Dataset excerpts
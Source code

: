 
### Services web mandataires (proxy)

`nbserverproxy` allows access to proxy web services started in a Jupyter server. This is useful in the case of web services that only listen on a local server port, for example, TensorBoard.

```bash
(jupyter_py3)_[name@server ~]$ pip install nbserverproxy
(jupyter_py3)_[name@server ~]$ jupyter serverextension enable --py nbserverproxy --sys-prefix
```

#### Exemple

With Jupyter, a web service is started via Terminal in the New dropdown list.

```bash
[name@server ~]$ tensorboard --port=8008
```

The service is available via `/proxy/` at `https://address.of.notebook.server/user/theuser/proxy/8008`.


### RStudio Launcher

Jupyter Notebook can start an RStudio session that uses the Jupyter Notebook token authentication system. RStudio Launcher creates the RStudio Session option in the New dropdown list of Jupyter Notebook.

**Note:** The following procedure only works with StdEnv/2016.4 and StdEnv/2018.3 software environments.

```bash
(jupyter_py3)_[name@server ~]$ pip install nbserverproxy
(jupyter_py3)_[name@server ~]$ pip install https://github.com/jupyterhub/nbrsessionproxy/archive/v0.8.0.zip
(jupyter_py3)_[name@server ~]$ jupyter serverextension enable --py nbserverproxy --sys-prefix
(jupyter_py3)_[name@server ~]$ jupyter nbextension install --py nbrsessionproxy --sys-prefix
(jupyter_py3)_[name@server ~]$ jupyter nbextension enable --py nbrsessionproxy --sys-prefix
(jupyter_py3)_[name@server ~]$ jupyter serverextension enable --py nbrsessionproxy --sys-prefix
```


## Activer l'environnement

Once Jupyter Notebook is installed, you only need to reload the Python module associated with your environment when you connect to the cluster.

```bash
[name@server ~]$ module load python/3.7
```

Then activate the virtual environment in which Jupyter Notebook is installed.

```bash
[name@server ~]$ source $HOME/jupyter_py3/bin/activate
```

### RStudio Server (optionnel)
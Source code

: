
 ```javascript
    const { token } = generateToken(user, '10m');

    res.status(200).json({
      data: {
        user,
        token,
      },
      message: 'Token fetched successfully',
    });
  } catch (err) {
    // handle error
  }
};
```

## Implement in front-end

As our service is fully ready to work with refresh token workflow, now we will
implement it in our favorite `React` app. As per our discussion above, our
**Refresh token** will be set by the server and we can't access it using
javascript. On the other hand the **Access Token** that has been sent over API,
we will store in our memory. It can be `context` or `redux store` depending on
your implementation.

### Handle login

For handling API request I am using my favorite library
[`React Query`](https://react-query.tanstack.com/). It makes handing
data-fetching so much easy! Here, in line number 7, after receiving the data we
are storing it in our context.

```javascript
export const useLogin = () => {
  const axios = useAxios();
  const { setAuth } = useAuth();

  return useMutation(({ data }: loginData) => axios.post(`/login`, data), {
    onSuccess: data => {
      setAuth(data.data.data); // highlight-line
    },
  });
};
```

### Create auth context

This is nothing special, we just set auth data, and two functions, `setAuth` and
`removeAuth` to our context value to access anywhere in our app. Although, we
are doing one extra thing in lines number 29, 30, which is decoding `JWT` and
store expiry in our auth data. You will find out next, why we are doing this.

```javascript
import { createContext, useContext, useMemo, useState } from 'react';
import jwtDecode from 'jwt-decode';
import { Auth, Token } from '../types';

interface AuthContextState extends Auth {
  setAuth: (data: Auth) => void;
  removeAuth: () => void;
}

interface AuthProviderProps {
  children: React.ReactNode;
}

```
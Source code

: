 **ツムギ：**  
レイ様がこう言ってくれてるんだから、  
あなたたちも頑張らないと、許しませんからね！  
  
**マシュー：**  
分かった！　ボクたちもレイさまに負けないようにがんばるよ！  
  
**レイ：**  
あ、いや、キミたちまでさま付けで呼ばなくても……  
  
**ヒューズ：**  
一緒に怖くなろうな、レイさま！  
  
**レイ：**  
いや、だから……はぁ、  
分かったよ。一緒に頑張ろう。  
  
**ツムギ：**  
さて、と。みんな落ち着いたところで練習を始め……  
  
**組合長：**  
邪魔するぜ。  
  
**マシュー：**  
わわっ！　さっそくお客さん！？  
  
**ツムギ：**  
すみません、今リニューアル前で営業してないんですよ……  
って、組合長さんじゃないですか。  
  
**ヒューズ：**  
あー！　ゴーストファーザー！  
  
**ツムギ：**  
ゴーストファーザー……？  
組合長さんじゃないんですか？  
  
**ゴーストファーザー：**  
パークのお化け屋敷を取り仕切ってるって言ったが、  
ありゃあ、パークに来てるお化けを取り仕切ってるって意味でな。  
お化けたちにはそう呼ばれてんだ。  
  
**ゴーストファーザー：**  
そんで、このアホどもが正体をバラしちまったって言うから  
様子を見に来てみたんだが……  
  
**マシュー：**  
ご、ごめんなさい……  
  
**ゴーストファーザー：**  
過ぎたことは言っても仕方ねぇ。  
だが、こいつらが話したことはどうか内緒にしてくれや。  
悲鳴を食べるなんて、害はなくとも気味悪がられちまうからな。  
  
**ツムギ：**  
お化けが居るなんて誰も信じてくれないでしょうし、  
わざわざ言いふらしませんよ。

- AIM OF THE TASK -
Every line of the data that includes the word "nbrsessionproxy" should be copied.

- SOLUTION TO THE EXERCISE -
(jupyter_py3)_[name@server ~]$ pip install https://github.com/jupyterhub/nbrsessionproxy/archive/v0.8.0.zip
(jupyter_py3)_[name@server ~]$ jupyter nbextension install --py nbrsessionproxy --sys-prefix
(jupyter_py3)_[name@server ~]$ jupyter nbextension enable --py nbrsessionproxy --sys-prefix
(jupyter_py3)_[name@server ~]$ jupyter serverextension enable --py nbrsessionproxy --sys-prefix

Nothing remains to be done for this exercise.